Na quinta-feira passada, seguindo a decisão do ministro Gilmar Mendes, o Tribunal Superior do Trabalho (TST) suspendeu todos os processos trabalhistas que discutem a validade das negociações coletivas até que o STF se pronuncie sobre a questão. A suspensão afeta uma grande quantidade de ações da Justiça do Trabalho. Há estimativas de que até 60% dos processos trabalhistas referem-se a essa matéria.

Se o alcance da suspensão recomenda que o STF seja diligente no julgamento do caso, ele também aconselha especial cuidado na apreciação do caso. Nesse processo, a Justiça tem a oportunidade de estabelecer uma jurisprudência mais equilibrada e, principalmente, em conformidade com a reforma trabalhista aprovada em 2017 pelo Congresso, a Lei 13.467/2017.

A rigor, a questão não é se um acordo entre particulares pode prevalecer sobre a lei. Trata-se de um princípio básico do Estado: a disposição entre particulares não pode prevalecer sobre uma lei vigente e constitucionalmente válida. A questão a ser avaliada pelo STF é o status que a própria lei concede à negociação coletiva.

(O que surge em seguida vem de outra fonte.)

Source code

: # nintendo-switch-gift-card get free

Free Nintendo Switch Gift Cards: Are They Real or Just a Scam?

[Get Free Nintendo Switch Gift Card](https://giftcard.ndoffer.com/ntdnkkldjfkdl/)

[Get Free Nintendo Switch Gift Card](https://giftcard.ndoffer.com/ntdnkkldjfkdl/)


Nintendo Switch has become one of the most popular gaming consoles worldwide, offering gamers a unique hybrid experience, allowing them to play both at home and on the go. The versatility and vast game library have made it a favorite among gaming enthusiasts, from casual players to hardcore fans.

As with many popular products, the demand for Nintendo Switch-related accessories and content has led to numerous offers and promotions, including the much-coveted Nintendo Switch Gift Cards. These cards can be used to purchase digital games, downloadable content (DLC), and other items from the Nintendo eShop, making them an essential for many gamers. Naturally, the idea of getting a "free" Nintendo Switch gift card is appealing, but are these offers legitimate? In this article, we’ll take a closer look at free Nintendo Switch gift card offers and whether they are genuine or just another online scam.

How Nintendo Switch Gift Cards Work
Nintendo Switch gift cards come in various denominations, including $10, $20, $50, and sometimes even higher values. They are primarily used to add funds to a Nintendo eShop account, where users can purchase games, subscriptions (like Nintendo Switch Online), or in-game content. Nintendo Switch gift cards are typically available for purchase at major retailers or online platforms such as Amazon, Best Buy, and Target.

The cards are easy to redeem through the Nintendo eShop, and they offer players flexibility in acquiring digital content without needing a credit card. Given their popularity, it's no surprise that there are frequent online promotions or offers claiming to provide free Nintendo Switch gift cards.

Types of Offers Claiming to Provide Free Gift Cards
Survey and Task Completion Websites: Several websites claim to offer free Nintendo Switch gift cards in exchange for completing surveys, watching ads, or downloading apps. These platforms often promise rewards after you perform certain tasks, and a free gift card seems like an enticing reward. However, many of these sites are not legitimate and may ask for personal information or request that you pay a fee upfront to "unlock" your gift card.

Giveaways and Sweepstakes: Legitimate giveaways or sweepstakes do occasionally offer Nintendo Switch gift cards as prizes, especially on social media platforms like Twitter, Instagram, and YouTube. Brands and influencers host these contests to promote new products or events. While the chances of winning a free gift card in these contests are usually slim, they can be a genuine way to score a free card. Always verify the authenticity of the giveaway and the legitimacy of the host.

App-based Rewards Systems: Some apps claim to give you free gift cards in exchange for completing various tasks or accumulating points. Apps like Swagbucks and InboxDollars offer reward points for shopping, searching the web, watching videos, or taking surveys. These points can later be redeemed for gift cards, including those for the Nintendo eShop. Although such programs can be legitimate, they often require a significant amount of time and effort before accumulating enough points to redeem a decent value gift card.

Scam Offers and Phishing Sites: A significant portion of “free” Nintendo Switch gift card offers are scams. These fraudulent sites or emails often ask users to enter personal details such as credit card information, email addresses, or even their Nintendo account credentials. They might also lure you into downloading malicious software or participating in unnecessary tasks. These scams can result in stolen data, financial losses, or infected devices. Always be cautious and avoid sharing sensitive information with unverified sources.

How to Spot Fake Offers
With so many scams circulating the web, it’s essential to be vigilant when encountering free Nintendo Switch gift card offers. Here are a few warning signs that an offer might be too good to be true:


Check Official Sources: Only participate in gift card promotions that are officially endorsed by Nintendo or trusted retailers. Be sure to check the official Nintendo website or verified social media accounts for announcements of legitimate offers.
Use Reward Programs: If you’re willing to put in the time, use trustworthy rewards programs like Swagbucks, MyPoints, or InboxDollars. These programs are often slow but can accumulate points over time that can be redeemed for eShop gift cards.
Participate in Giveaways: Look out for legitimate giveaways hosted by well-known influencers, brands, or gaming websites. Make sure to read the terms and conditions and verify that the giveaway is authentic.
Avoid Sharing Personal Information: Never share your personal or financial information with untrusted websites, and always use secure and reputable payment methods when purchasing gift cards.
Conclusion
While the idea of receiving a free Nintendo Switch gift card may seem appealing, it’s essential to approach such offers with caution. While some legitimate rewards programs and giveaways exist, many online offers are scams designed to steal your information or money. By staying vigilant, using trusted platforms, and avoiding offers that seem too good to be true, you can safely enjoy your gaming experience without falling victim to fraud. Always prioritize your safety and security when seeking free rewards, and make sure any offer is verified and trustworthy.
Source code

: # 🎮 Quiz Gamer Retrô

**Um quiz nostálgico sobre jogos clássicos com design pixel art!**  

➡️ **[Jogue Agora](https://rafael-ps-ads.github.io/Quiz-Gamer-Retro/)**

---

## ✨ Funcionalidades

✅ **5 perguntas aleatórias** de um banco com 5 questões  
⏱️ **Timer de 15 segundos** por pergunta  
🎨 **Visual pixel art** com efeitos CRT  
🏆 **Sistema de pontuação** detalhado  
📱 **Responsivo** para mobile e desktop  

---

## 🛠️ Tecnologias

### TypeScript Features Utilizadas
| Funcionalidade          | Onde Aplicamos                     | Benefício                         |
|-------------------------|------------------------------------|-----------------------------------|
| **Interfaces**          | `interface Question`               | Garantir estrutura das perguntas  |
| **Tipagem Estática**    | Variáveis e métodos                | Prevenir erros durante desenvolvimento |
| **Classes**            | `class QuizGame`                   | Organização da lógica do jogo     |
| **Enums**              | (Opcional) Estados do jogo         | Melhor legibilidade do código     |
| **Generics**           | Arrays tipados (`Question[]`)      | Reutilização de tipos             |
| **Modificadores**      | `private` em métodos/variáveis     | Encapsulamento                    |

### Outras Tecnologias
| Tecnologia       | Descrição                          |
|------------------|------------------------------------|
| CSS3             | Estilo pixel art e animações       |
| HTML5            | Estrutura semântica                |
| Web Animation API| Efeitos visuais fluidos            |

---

Alterada pela Lei 13.467/2017, a Consolidação das Leis do Trabalho (CLT) estabelece que “a convenção coletiva e o acordo coletivo de trabalho têm prevalência sobre a lei quando, entre outros, dispuserem sobre (i) pacto quanto à jornada de trabalho, observados os limites constitucionais; (ii) banco de horas anual; (iii) intervalo intrajornada, respeitado o limite mínimo de trinta minutos para jornadas superiores a seis horas”. Esses são os três primeiros temas. Ao todo, são 15 pontos a respeito dos quais a própria lei define que o acordo coletivo pode dispor de forma diferente ao determinado pela legislação infraconstitucional.

E no artigo seguinte, também de acordo com a redação dada pela reforma trabalhista, a CLT dispõe que “constituem objeto ilícito de convenção coletiva ou de acordo coletivo de trabalho, exclusivamente, a supressão ou a redução dos seguintes direitos: (i) normas de identificação profissional, inclusive as anotações na Carteira de Trabalho e Previdência Social; (ii) seguro-desemprego, em caso de desemprego involuntário; (iii) valor dos depósitos mensais e da indenização rescisória do FGTS”. Esse artigo lista, ao todo, 30 itens a respeito dos quais o acordo coletivo não pode prever algo diferente do que dispõe a lei.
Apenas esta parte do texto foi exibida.